*** Input for this task
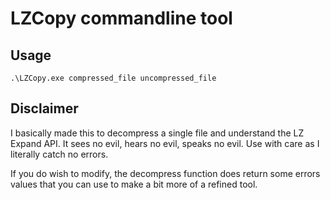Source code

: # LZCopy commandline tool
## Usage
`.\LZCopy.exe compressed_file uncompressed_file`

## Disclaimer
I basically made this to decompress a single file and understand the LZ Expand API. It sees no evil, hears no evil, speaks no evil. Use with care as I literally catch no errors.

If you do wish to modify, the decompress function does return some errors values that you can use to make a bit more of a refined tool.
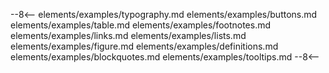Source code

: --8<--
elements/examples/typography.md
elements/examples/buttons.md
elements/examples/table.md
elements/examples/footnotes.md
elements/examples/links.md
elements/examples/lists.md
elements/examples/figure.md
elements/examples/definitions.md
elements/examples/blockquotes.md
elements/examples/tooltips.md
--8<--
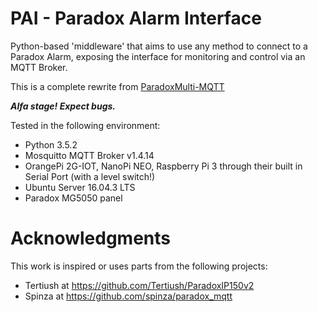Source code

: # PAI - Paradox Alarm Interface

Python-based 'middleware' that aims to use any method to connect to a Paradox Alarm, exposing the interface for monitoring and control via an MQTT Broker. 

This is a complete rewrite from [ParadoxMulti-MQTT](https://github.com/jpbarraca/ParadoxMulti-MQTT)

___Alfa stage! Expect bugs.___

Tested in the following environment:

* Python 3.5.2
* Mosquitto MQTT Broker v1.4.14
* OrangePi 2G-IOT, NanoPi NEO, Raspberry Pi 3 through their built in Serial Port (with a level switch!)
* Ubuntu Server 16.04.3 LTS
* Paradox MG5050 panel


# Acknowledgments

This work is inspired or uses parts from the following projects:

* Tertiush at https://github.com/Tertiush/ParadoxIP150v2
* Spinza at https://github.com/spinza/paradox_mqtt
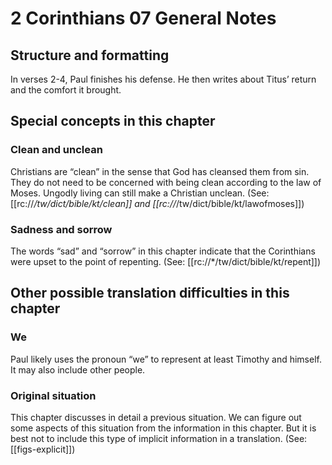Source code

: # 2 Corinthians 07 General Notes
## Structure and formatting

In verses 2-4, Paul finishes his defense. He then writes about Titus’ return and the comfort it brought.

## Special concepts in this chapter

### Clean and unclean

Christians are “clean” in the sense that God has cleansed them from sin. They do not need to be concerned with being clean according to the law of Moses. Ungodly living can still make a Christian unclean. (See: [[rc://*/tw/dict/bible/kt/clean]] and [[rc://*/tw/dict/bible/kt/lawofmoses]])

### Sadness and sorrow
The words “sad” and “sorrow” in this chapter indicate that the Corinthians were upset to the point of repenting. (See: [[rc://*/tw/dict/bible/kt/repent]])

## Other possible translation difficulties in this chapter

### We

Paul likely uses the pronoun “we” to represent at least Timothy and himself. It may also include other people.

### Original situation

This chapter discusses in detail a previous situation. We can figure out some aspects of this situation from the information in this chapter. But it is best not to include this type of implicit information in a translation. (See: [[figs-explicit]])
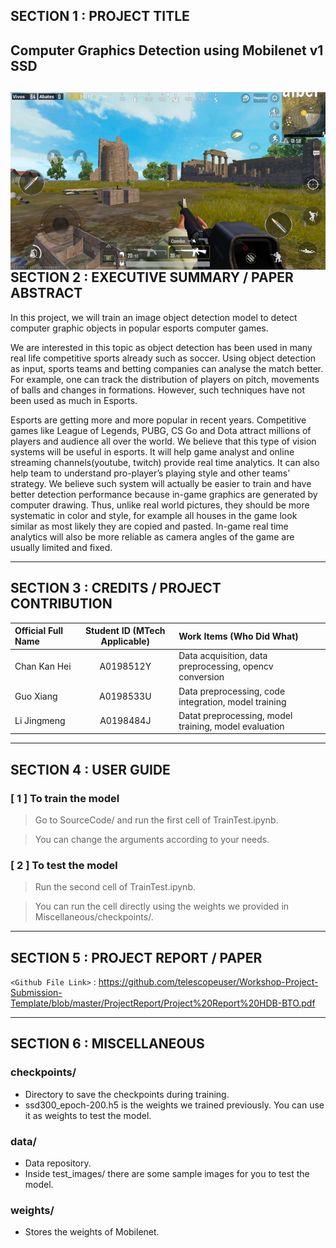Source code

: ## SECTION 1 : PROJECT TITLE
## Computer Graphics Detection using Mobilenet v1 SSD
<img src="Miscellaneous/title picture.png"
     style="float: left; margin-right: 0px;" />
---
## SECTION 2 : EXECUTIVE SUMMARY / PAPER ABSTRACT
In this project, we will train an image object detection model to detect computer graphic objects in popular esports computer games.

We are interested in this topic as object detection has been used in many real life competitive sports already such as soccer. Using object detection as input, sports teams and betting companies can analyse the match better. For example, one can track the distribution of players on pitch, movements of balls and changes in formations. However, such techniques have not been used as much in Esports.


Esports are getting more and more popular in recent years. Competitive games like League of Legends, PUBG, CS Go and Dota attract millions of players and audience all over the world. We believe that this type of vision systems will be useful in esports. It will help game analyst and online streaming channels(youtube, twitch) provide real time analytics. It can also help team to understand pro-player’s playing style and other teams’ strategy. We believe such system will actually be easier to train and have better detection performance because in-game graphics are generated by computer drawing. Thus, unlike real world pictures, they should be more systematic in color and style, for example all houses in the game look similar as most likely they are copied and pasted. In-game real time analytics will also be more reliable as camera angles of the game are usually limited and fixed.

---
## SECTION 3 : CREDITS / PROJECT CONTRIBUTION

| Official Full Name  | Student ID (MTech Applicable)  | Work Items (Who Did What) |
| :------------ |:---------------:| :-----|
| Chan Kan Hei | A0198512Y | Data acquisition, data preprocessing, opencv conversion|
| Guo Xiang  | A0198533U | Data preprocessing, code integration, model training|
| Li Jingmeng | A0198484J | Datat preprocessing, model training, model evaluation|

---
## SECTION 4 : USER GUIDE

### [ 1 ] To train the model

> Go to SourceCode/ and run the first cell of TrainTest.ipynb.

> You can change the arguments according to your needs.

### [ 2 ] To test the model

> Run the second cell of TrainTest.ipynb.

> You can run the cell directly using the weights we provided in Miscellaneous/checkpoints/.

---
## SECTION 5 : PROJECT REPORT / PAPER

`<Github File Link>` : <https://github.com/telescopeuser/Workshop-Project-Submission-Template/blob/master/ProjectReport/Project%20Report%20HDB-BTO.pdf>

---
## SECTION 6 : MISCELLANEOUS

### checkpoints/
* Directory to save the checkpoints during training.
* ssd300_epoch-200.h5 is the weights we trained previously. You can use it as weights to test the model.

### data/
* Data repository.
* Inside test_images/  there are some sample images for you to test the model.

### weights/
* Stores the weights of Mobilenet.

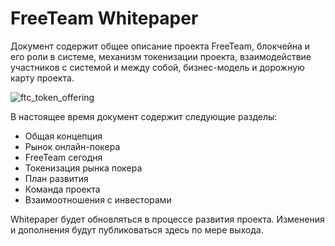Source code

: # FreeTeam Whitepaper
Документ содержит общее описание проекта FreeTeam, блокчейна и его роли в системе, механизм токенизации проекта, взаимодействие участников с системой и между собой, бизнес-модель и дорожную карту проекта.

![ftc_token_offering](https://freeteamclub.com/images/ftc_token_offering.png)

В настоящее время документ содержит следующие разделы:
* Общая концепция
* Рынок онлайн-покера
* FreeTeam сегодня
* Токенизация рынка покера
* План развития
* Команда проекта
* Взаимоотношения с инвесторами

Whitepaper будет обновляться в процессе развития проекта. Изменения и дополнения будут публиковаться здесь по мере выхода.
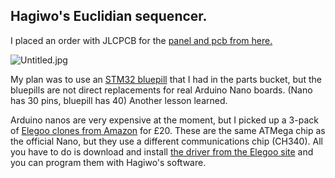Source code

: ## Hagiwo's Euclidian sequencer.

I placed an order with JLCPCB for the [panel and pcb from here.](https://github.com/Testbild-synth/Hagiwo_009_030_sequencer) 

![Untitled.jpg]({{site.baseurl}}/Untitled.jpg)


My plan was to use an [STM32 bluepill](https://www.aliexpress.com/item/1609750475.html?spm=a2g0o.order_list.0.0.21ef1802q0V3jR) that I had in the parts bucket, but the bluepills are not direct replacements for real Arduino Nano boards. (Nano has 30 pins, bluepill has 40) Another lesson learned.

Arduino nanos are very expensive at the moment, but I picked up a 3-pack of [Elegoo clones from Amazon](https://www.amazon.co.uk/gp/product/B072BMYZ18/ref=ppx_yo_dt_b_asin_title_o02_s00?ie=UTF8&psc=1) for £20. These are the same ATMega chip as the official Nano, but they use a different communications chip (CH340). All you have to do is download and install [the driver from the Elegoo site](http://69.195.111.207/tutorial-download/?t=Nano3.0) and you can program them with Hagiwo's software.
******
Starting at the line containing "## SECTION 5 : PROJECT REPORT / PAPER" and finishing at the line containing "Взаимоотношения с инвесторами", return those lines exactly as they appear above, without the pictures.

## SECTION 5 : PROJECT REPORT / PAPER

`<Github File Link>` : <https://github.com/telescopeuser/Workshop-Project-Submission-Template/blob/master/ProjectReport/Project%20Report%20HDB-BTO.pdf>

---
## SECTION 6 : MISCELLANEOUS

### checkpoints/
* Directory to save the checkpoints during training.
* ssd300_epoch-200.h5 is the weights we trained previously. You can use it as weights to test the model.

### data/
* Data repository.
* Inside test_images/  there are some sample images for you to test the model.

### weights/
* Stores the weights of Mobilenet.

Source code

: # FreeTeam Whitepaper
Документ содержит общее описание проекта FreeTeam, блокчейна и его роли в системе, механизм токенизации проекта, взаимодействие участников с системой и между собой, бизнес-модель и дорожную карту проекта.

![ftc_token_offering](https://freeteamclub.com/images/ftc_token_offering.png)

В настоящее время документ содержит следующие разделы:
* Общая концепция
* Рынок онлайн-покера
* FreeTeam сегодня
* Токенизация рынка покера
* План развития
* Команда проекта
* Взаимоотношения с инвесторами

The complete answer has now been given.